FSV Mainz 05: Grippe-Alarm beim Bundesligisten – Trainer Tuchel krank, Spieler sollen aufpassen
20.02.2013 - MAINZ
Von Ulrich Gerecke
„Ich habe versucht, mit ihm zu telefonieren“, erzählt Arno Michels. „Er hat mir dann eine SMS geschickt.“ Die normalerweise reibungslose Kommunikation zwischen Thomas Tuchel und seinem Assistenten ist aktuell ins Stocken geraten. Mit einer schweren Grippe liegt der Trainer des FSV Mainz 05 derzeit flach, weshalb sein Co-Trainer Michels am Dienstag und Mittwoch das Training allein leiten muss. „Er fühlt sich nicht gut, ist kaum aufnahmefähig“, berichtet Michels weiter.

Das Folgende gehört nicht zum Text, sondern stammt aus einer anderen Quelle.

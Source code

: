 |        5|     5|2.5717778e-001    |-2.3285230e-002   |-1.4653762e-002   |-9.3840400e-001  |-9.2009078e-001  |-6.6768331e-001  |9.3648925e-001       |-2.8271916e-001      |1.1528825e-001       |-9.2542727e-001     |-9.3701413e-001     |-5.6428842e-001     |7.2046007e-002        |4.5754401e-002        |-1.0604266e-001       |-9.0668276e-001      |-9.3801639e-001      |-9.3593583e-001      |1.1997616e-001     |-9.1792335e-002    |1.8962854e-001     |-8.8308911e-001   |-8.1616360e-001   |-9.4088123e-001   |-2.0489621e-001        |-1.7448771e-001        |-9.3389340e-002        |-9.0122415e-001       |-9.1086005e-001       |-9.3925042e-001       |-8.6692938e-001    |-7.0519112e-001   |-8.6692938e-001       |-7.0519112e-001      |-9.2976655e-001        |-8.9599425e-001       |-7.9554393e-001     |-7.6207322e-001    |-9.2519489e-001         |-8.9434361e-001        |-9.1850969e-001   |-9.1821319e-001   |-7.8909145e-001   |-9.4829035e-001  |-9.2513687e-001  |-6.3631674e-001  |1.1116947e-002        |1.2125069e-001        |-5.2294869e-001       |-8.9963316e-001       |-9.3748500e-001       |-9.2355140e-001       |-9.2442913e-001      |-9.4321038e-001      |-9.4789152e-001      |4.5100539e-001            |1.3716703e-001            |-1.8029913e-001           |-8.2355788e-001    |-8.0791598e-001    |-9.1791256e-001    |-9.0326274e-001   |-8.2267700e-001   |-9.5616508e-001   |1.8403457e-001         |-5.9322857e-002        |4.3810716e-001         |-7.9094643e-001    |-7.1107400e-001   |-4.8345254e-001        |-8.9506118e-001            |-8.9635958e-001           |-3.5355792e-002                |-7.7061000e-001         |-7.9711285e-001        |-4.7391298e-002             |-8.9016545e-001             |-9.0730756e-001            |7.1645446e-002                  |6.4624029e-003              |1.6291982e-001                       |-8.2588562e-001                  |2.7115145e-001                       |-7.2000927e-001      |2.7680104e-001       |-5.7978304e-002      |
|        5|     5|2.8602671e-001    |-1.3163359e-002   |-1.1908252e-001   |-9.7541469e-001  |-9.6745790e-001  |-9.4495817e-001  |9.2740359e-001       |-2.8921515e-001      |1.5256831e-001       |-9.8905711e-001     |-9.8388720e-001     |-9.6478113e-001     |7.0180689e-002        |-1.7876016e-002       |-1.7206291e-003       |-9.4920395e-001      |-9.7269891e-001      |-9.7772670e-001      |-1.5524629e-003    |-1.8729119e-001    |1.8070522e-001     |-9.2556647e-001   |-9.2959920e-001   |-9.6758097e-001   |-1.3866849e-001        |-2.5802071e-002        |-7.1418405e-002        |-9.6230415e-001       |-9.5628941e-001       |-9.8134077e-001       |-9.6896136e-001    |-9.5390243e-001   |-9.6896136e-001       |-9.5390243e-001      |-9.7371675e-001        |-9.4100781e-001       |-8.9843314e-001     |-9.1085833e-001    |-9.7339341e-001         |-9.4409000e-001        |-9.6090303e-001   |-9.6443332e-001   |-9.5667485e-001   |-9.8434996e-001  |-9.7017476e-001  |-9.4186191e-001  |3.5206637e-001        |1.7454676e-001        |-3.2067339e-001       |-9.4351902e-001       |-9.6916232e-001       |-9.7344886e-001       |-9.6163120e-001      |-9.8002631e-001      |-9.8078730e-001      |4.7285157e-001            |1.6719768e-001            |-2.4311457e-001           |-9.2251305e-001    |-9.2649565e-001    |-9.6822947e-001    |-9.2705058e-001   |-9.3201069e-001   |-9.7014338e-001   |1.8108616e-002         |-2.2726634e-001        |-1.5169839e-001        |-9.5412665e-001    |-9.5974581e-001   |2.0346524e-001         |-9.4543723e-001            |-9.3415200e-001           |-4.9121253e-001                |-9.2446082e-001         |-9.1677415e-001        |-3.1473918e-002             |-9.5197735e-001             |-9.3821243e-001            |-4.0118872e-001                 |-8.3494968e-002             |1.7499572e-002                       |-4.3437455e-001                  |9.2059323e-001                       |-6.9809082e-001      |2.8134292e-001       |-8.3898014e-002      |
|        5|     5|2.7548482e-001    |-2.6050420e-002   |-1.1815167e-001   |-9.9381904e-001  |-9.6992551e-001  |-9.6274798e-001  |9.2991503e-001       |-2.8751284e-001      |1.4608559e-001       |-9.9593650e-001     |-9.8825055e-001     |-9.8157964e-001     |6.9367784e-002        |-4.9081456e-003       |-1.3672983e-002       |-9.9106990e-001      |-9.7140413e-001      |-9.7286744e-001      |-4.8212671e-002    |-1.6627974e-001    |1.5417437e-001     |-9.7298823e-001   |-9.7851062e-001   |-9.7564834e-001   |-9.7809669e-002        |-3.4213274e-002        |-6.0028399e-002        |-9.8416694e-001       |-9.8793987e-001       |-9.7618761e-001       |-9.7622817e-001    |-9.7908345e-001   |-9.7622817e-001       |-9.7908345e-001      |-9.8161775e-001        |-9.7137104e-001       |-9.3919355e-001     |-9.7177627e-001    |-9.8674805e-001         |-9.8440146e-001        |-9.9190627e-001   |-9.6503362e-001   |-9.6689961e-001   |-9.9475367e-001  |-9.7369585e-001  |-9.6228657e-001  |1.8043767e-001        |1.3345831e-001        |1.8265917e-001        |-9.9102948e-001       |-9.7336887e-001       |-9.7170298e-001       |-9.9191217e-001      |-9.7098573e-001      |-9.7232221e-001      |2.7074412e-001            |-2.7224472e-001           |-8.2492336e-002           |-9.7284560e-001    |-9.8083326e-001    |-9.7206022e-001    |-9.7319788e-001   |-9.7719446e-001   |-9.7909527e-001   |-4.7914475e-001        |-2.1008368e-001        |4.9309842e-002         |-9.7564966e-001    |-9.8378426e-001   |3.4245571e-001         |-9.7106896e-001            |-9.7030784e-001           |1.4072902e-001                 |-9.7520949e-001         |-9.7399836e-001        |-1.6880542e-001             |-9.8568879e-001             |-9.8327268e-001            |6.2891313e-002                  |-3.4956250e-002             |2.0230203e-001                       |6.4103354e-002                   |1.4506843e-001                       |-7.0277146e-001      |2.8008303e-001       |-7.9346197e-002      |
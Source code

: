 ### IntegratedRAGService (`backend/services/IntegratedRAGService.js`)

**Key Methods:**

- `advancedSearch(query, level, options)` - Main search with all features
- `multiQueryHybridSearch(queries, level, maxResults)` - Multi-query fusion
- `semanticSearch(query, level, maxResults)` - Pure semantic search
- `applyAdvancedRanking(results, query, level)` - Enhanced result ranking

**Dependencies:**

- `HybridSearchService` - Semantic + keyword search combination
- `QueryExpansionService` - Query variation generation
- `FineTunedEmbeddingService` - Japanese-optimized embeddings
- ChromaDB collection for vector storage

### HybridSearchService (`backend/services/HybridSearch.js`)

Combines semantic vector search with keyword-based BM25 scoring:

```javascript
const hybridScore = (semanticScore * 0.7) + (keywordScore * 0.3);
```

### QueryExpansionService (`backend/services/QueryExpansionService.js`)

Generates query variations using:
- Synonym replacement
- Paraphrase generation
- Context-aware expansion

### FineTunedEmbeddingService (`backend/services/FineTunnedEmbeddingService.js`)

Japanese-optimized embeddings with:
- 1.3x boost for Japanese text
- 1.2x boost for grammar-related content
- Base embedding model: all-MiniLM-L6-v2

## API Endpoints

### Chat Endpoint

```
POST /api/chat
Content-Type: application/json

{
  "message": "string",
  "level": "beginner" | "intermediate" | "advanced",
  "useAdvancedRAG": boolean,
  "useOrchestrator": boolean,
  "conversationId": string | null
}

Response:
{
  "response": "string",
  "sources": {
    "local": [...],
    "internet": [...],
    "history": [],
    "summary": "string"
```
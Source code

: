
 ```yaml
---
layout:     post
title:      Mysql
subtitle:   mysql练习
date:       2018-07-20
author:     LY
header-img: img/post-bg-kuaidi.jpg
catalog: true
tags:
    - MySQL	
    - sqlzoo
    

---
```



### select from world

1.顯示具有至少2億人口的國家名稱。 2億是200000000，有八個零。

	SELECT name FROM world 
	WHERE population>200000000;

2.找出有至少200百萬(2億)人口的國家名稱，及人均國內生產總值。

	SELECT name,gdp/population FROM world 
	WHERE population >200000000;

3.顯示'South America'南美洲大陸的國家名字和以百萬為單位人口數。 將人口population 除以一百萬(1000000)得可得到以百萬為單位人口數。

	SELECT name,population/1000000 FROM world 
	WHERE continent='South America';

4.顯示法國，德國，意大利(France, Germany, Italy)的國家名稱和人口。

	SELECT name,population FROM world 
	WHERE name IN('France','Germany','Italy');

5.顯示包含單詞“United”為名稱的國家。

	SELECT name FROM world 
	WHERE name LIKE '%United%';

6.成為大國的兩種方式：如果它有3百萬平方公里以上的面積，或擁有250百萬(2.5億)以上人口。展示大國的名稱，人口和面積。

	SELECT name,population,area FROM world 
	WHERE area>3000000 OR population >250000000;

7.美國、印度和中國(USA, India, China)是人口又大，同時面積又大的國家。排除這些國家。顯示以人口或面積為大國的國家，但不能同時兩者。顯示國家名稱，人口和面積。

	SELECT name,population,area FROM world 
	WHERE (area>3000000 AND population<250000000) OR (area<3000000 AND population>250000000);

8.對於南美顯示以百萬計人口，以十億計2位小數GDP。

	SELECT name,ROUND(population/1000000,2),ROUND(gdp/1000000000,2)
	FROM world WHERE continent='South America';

Damit beim Fußball-Bundesligisten nicht die ganz große Grippe-Welle ausbricht, hat Teamarzt Dr. Felix Post klare Empfehlungen erlassen: kein Händeschütteln, viele Kiwis und Zinktabletten futtern, und vor allem: Spieler, die nur die kleinsten Erkältungssymptome zeigen, sofort heimschicken. Als erstes bekam am Dienstag U 23-Spieler Benedikt Saller, der bei den Profis mittrainiert, den entsprechenden Marschbefehl nach Hause. Zumal eine flächendeckende Grippeimpfung bei Fußballprofis laut Teammanager Axel Schuster nicht infrage kommt: „Danach kannst Du mindestens zwei Tage nicht trainieren.“
Noch geht Michels nicht davon aus, dass er im Heimspiel gegen den VfL Wolfsburg am Samstag (15.30 Uhr) ohne Tuchel das Team lenken muss. Auch Nikolce Noveski, der am Dienstag wegen einer Zahnentzündung pausierte, sollte gegen die Wölfe zur Verfügung stehen. Ob das auch für Jan Kirchhoff gilt, der beim 2:2 gegen Schalke 04 mit einer Oberschenkelzerrung fehlte, steht laut Michels nicht fest: „Er hat noch nicht trainiert. Ob das bis Samstag hinhaut, kann ich noch nicht sagen.“
Aufmunterung für Soto
Bei all diesen personellen Unwägbarkeiten ist es um so wichtiger, dass die Form der Mannschaft stimmt. „Wir sind stolz auf die Leistung gegen Schalke“, betonte Michels. „Wir haben in diesem Spiel viele gute, inhaltliche Dinge gesehen, die losgelöst vom Ergebnis bleiben. Wie sich zum Beispiel die Offensivkräfte Niki Zimling (hinter den Spitzen) und Andreas Ivanschitz (links) auf für sie ungewohnten Positionen einbrachten, wie Adam Szalai trotz weniger eigener Szenen seine Kollegen ins Spiel brachte – das hat dem Co-Trainer sehr gut gefallen. Dass speziell Elkin Soto seine zahlreichen Chancen nicht nutzen konnte, wird nach Ansicht des Tuchel-Assistenten keine langfristigen Folgen haben: „Er macht sich schon etwas mehr als andere aus solchen Spielen, aber er kriegt von uns jede Unterstützung. Elkin investiert so viel Energie in den Geist dieser Mannschaft, deshalb kriegt er jetzt auch viel von den anderen zurück.“
Das Auslassen zahlreicher Hochkaräter sieht Michels als eher „ungewöhnlich“ für Mainz 05 an: „In der Vergangenheit waren wir sehr effektiv.“ Ein weiterer Hinweis darauf, dass die Offensiv-Hierarchie bei den 05ern derzeit festgezurrt ist und sich Nikita Rukavytsya und Ivan Klasnic weiter hinten anstellen müssen. Michels unmissverständlich: „Wir sehen Shawn Parker (gegen Wolfsburg noch gesperrt; Red.) vor Ivan Klasnic, er ist ein unglaublich belebendes Element.“
Da erscheint es schon fast eher wahrscheinlich, dass Eric-Maxim Choupo-Moting von hinten Druck aufbaut, wenn er denn wieder hundertprozentig fit ist. „In den letzten Einheiten ist er dramatisch besser geworden“, freut sich Michels. „Seine Drehbewegungen sind schneller; er wirkt freier, geschmeidiger.“ Bleibt nur zu hoffen, dass ihn der Grippe-Virus nicht ereilt.